■ **Work task**: Find every line containing the string "which" in the data below, and report how many there are, with no other words.

(Plain-text document sources)
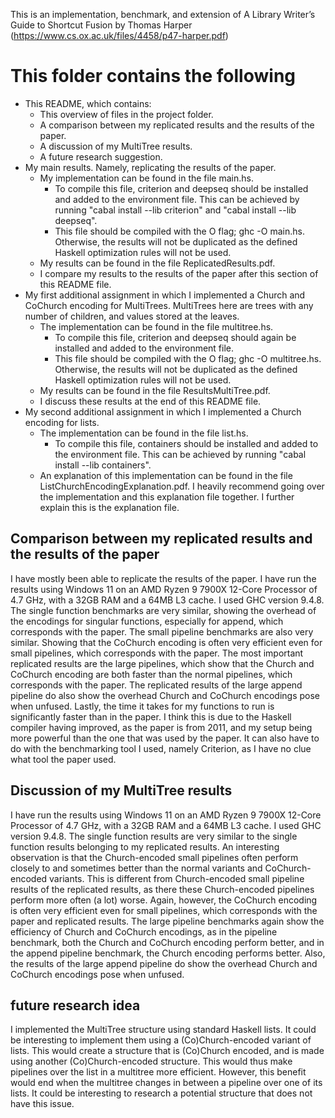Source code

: This is an implementation, benchmark, and extension of A Library Writer’s Guide to Shortcut Fusion by Thomas Harper (https://www.cs.ox.ac.uk/files/4458/p47-harper.pdf)

# This folder contains the following
- This README, which contains:
	- This overview of files in the project folder.
	- A comparison between my replicated results and the results of the paper.
	- A discussion of my MultiTree results.
	- A future research suggestion.
- My main results. Namely, replicating the results of the paper.
	- My implementation can be found in the file main.hs. 
		- To compile this file, criterion and deepseq should be installed and added to the environment file. This can be achieved by running "cabal install --lib criterion" and "cabal install --lib deepseq".
	   	- This file should be compiled with the O flag; ghc -O main.hs. Otherwise, the results will not be duplicated as the defined Haskell optimization rules will not be used.
	- My results can be found in the file ReplicatedResults.pdf.
	- I compare my results to the results of the paper after this section of this README file.
- My first additional assignment in which I implemented a Church and CoChurch encoding for MultiTrees.
   MultiTrees here are trees with any number of children, and values stored at the leaves.
	- The implementation can be found in the file multitree.hs.
		- To compile this file, criterion and deepseq should again be installed and added to the environment file.
		- This file should be compiled with the O flag; ghc -O multitree.hs. Otherwise, the results will not be duplicated as the defined Haskell optimization rules will not be used.
	- My results can be found in the file ResultsMultiTree.pdf.
	- I discuss these results at the end of this README file.
- My second additional assignment in which I implemented a Church encoding for lists.
	- The implementation can be found in the file list.hs.
		- To compile this file, containers should be installed and added to the environment file. This can be achieved by running "cabal install --lib containers".
  	- An explanation of this implementation can be found in the file ListChurchEncodingExplanation.pdf. I heavily recommend going over the implementation and this explanation file together. I further explain this is the explanation file.


## Comparison between my replicated results and the results of the paper
I have mostly been able to replicate the results of the paper. 
I have run the results using Windows 11 on an AMD Ryzen 9 7900X 12-Core Processor of 4.7 GHz, with a 32GB RAM and a 64MB L3 cache. I used GHC version 9.4.8.
The single function benchmarks are very similar, showing the overhead of the encodings for singular functions, especially for append, which corresponds with the paper.
The small pipeline benchmarks are also very similar. Showing that the CoChurch encoding is often very efficient even for small pipelines, which corresponds with the paper.
The most important replicated results are the large pipelines, which show that the Church and CoChurch encoding are both faster than the normal pipelines, which corresponds with the paper.
The replicated results of the large append pipeline do also show the overhead Church and CoChurch encodings pose when unfused.
Lastly, the time it takes for my functions to run is significantly faster than in the paper. I think this is due to the Haskell compiler having improved, as the paper is from 2011, 
and my setup being more powerful than the one that was used by the paper. It can also have to do with the benchmarking tool I used, namely Criterion, as I have no clue what tool the paper used.


## Discussion of my MultiTree results
I have run the results using Windows 11 on an AMD Ryzen 9 7900X 12-Core Processor of 4.7 GHz, with a 32GB RAM and a 64MB L3 cache. I used GHC version 9.4.8.
The single function results are very similar to the single function results belonging to my replicated results.
An interesting observation is that the Church-encoded small pipelines often perform closely to and sometimes better than the normal variants and CoChurch-encoded variants.
This is different from Church-encoded small pipeline results of the replicated results, as there these Church-encoded pipelines perform more often (a lot) worse.
Again, however, the CoChurch encoding is often very efficient even for small pipelines, which corresponds with the paper and replicated results.
The large pipeline benchmarks again show the efficiency of Church and CoChurch encodings, as in the pipeline benchmark, both the Church and CoChurch encoding perform better, and in the append pipeline benchmark, the Church encoding performs better.
Also, the results of the large append pipeline do show the overhead Church and CoChurch encodings pose when unfused.

## future research idea
I implemented the MultiTree structure using standard Haskell lists. It could be interesting to implement them using a (Co)Church-encoded variant of lists.
This would create a structure that is (Co)Church encoded, and is made using another (Co)Church-encoded structure.
This would thus make pipelines over the list in a multitree more efficient. However, this benefit would end when the multitree changes in between a pipeline over one of its lists.
It could be interesting to research a potential structure that does not have this issue.
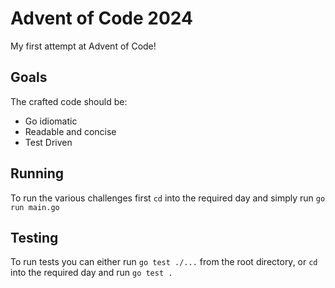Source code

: # Advent of Code 2024

My first attempt at Advent of Code!

## Goals

The crafted code should be:

- Go idiomatic
- Readable and concise
- Test Driven

## Running

To run the various challenges first `cd` into the required day and simply run `go run main.go`

## Testing

To run tests you can either run `go test ./...` from the root directory, or `cd` into the required day and run `go test .`
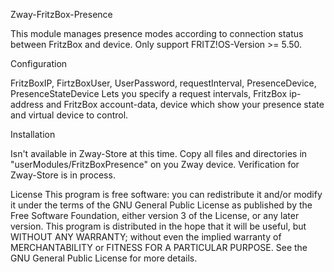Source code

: Zway-FritzBox-Presence

This module manages presence modes according to connection status between FritzBox and device.
Only support FRITZ!OS-Version >= 5.50.

Configuration

FritzBoxIP, FirtzBoxUser, UserPassword, requestInterval, PresenceDevice, PresenceStateDevice
Lets you specify a request intervals, FritzBox ip-address and FritzBox account-data, device which show your presence state and virtual device to control.

Installation

Isn't available in Zway-Store at this time. Copy all files and directories in "userModules/FritzBoxPresence" on you Zway device.
Verification for Zway-Store is in process.

License
This program is free software: you can redistribute it and/or modify it under the terms of the GNU General Public License as published by the Free Software Foundation, either version 3 of the License, or any later version.
This program is distributed in the hope that it will be useful, but WITHOUT ANY WARRANTY; without even the implied warranty of MERCHANTABILITY or FITNESS FOR A PARTICULAR PURPOSE. See the GNU General Public License for more details.
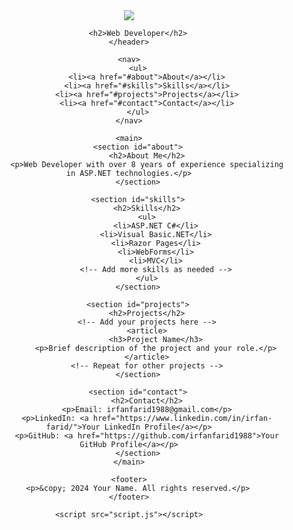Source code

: <html lang="en">
<head>
    <meta charset="UTF-8">
    <meta name="viewport" content="width=device-width, initial-scale=1.0">
    <title>Your Name - Web Developer Portfolio</title>
    <link rel="stylesheet" href="~/css/customstyles.css">
</head>
<body>
    <header>
        <img src="~/img/1643960177790.jpeg" class="profile-pic">
        
        <h2>Web Developer</h2>
    </header>

    <nav>
        <ul>
            <li><a href="#about">About</a></li>
            <li><a href="#skills">Skills</a></li>
            <li><a href="#projects">Projects</a></li>
            <li><a href="#contact">Contact</a></li>
        </ul>
    </nav>

    <main>
        <section id="about">
            <h2>About Me</h2>
            <p>Web Developer with over 8 years of experience specializing in ASP.NET technologies.</p>
        </section>

        <section id="skills">
            <h2>Skills</h2>
            <ul>
                <li>ASP.NET C#</li>
                <li>Visual Basic.NET</li>
                <li>Razor Pages</li>
                <li>WebForms</li>
                <li>MVC</li>
                <!-- Add more skills as needed -->
            </ul>
        </section>

        <section id="projects">
            <h2>Projects</h2>
            <!-- Add your projects here -->
            <article>
                <h3>Project Name</h3>
                <p>Brief description of the project and your role.</p>
            </article>
            <!-- Repeat for other projects -->
        </section>

        <section id="contact">
            <h2>Contact</h2>
            <p>Email: irfanfarid1988@gmail.com</p>
            <p>LinkedIn: <a href="https://www.linkedin.com/in/irfan-farid/">Your LinkedIn Profile</a></p>
            <p>GitHub: <a href="https://github.com/irfanfarid1988">Your GitHub Profile</a></p>
        </section>
    </main>

    <footer>
        <p>&copy; 2024 Your Name. All rights reserved.</p>
    </footer>

    <script src="script.js"></script>
</body>
</html>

■ **Expected output**: 8